Directions for this task – Search the records below for the word "generate". Copy each line where it occurs.

(Extracted data entries)
_____

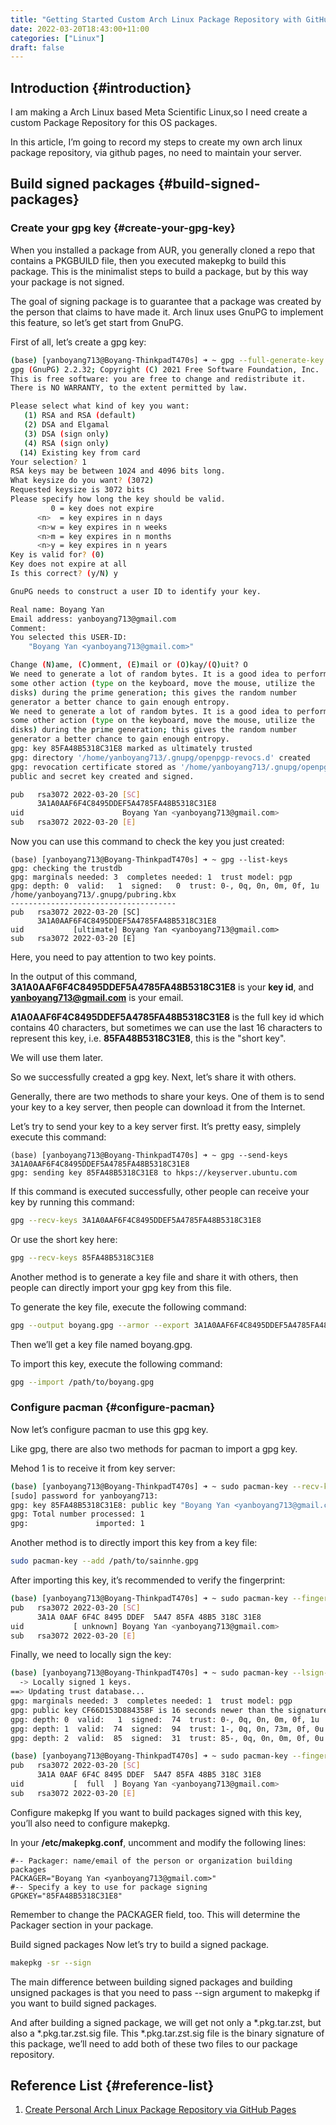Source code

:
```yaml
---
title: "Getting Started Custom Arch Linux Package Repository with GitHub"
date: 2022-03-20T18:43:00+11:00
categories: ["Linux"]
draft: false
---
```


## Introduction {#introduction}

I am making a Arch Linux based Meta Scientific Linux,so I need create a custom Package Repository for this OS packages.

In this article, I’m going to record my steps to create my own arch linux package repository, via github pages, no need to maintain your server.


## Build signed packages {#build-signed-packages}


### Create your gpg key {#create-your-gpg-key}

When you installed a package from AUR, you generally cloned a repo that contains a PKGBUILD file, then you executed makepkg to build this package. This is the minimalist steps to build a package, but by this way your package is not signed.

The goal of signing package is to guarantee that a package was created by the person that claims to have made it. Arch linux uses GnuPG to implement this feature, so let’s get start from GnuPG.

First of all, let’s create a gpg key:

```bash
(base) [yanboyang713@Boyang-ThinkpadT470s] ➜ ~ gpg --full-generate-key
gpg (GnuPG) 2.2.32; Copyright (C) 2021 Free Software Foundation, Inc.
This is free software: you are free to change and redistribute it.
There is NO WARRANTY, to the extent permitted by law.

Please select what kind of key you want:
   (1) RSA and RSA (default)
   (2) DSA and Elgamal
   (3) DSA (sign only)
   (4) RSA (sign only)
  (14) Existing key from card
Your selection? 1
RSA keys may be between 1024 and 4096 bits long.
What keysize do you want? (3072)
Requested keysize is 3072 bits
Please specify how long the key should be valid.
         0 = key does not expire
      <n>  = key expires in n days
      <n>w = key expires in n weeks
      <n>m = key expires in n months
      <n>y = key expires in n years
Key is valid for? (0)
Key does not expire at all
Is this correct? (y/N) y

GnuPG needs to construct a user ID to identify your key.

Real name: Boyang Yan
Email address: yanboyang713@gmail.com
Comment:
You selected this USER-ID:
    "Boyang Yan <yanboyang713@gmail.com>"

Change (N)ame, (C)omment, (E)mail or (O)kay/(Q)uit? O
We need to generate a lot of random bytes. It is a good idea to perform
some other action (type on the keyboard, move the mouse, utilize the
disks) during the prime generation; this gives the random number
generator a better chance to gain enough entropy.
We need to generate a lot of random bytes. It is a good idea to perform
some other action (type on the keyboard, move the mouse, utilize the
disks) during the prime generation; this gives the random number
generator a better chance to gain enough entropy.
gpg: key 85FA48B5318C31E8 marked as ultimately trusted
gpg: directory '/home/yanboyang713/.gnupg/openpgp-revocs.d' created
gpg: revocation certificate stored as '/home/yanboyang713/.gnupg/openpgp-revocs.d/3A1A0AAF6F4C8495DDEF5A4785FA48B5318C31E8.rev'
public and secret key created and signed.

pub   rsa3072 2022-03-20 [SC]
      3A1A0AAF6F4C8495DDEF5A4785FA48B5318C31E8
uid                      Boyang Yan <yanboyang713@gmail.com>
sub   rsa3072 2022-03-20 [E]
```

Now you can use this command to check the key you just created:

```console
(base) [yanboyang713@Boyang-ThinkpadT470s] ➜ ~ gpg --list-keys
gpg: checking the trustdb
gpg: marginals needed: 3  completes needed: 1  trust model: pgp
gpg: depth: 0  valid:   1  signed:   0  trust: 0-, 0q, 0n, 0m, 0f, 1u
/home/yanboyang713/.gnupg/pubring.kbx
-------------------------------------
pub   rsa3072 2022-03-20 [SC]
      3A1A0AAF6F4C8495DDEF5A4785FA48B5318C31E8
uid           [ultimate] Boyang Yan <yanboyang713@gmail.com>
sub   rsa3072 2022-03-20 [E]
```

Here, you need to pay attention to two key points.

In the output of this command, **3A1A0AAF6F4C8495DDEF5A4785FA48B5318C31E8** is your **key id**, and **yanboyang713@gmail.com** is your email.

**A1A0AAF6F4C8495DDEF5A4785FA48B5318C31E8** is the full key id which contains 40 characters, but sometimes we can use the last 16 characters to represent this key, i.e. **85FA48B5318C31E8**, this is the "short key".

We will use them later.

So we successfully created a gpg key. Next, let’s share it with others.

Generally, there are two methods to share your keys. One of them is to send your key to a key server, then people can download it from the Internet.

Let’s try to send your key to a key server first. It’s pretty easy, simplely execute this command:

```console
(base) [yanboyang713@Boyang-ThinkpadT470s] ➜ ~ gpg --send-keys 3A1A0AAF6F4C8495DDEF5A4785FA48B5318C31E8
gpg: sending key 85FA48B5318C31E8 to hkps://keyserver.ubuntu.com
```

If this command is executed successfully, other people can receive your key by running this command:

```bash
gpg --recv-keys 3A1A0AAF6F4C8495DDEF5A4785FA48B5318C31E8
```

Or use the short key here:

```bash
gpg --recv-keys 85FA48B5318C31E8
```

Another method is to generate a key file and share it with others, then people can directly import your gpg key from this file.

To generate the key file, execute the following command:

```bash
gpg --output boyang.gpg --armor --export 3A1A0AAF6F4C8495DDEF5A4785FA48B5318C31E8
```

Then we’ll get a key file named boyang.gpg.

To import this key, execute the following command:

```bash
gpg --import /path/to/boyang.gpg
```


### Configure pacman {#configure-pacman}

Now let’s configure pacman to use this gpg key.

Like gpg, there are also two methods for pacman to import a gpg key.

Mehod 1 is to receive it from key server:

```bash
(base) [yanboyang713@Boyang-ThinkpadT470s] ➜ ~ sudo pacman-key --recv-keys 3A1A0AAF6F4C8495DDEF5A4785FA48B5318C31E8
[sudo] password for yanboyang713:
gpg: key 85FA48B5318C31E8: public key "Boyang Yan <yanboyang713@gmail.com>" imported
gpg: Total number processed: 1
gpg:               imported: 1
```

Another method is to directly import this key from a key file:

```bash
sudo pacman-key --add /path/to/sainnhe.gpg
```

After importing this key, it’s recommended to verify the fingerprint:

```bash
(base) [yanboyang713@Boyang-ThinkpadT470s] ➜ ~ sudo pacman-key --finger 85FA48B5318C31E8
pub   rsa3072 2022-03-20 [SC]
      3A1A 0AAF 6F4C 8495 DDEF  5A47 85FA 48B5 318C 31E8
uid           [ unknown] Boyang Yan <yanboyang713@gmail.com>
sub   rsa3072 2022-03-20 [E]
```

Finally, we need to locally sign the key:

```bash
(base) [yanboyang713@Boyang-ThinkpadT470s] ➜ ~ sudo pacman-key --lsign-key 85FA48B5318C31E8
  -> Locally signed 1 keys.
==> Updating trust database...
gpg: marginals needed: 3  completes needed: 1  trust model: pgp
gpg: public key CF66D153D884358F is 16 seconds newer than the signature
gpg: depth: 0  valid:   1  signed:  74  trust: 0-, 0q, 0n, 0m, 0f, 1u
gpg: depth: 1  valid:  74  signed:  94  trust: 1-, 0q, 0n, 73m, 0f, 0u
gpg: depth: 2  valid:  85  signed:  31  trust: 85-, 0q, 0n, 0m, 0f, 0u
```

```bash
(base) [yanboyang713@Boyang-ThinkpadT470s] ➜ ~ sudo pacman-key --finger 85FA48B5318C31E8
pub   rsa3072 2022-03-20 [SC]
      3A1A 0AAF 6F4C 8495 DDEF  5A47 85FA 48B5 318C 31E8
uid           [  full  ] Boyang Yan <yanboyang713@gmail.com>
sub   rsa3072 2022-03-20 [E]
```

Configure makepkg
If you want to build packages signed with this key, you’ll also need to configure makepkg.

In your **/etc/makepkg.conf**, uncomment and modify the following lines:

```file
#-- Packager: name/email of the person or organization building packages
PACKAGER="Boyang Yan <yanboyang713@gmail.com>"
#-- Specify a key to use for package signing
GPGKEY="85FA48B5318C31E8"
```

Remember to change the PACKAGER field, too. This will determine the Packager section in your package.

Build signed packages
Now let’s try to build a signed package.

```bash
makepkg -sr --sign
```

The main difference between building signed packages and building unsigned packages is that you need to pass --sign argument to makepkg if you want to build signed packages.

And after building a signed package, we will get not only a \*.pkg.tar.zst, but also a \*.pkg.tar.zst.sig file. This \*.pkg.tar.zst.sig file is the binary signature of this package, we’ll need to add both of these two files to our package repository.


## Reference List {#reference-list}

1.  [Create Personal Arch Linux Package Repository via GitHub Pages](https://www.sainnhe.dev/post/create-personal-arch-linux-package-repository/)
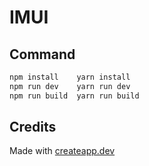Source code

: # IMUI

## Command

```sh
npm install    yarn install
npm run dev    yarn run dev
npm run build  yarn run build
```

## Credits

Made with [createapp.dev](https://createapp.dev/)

_____

Response to the task –
(base) [yanboyang713@Boyang-ThinkpadT470s] ➜ ~ gpg --full-generate-key
We need to generate a lot of random bytes. It is a good idea to perform
We need to generate a lot of random bytes. It is a good idea to perform
Another method is to generate a key file and share it with others, then people can directly import your gpg key from this file.
To generate the key file, execute the following command:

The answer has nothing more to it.